▶ Study material
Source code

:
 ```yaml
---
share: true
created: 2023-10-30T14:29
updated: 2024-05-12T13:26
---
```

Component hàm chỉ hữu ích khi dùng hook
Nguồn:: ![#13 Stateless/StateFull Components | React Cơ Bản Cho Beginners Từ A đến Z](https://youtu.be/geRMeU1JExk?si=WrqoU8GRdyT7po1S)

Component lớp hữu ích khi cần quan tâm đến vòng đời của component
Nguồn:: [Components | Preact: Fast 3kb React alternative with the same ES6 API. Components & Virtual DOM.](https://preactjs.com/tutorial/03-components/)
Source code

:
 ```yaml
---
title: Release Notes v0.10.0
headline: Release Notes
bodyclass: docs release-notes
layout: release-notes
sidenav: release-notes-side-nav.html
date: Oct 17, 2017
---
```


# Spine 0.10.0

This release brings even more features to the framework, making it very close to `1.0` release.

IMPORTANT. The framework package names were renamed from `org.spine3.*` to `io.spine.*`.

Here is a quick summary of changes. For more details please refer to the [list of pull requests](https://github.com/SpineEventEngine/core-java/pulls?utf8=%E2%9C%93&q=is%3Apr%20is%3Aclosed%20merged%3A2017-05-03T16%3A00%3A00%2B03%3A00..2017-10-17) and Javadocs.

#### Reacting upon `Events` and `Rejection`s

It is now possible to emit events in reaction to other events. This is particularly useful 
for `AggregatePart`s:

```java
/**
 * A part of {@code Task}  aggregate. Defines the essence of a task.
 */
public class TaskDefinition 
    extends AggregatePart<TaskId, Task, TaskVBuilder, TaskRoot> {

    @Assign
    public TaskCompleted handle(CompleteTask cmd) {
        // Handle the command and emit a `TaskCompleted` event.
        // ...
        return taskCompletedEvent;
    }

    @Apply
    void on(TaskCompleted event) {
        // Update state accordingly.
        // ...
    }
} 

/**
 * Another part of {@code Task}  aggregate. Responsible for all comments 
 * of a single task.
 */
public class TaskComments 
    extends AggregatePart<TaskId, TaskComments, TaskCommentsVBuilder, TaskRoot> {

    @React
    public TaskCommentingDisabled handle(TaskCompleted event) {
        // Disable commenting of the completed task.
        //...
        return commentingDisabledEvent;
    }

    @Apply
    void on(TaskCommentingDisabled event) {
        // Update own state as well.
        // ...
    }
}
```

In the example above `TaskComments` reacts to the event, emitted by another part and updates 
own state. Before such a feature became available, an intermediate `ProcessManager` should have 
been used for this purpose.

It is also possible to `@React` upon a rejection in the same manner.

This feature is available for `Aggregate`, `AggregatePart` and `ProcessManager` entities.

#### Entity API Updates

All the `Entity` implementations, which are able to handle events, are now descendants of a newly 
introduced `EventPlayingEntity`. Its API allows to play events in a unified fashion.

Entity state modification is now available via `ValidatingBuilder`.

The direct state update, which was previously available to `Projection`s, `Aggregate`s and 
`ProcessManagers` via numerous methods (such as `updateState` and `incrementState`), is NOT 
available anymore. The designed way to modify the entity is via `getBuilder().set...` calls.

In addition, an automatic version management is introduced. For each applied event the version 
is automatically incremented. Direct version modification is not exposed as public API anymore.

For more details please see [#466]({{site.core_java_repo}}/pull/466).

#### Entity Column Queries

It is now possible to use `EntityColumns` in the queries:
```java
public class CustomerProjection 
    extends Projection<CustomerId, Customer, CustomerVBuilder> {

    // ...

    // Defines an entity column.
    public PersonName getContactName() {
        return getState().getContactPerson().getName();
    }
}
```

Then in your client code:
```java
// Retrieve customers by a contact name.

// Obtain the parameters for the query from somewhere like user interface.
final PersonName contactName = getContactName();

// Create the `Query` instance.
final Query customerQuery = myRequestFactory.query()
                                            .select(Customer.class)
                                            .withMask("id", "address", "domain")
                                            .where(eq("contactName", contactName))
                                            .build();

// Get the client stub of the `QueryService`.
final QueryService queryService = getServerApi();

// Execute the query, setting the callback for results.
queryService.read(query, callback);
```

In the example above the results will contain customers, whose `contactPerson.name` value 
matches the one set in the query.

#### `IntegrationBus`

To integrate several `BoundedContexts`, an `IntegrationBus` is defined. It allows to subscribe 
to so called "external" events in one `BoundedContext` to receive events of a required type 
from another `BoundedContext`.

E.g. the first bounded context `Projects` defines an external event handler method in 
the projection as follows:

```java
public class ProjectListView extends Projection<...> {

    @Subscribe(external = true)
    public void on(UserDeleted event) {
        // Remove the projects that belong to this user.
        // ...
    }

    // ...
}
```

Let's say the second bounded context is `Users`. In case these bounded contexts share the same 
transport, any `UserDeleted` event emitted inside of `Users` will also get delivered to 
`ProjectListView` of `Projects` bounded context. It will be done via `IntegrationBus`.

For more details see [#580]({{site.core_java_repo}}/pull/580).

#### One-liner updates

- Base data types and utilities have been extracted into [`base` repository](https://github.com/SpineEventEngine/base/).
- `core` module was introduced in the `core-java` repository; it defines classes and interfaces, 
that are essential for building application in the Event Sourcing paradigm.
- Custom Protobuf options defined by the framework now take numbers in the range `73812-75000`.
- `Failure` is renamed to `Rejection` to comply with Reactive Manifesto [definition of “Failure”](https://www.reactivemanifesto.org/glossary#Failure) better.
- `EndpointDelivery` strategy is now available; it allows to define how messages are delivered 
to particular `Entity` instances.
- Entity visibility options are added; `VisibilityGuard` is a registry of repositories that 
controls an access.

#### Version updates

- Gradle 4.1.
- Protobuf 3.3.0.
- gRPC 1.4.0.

▶ Task
From the listing above, copy all lines holding the word "anymore".

▶ Solution below
available anymore. The designed way to modify the entity is via `getBuilder().set...` calls.
is automatically incremented. Direct version modification is not exposed as public API anymore.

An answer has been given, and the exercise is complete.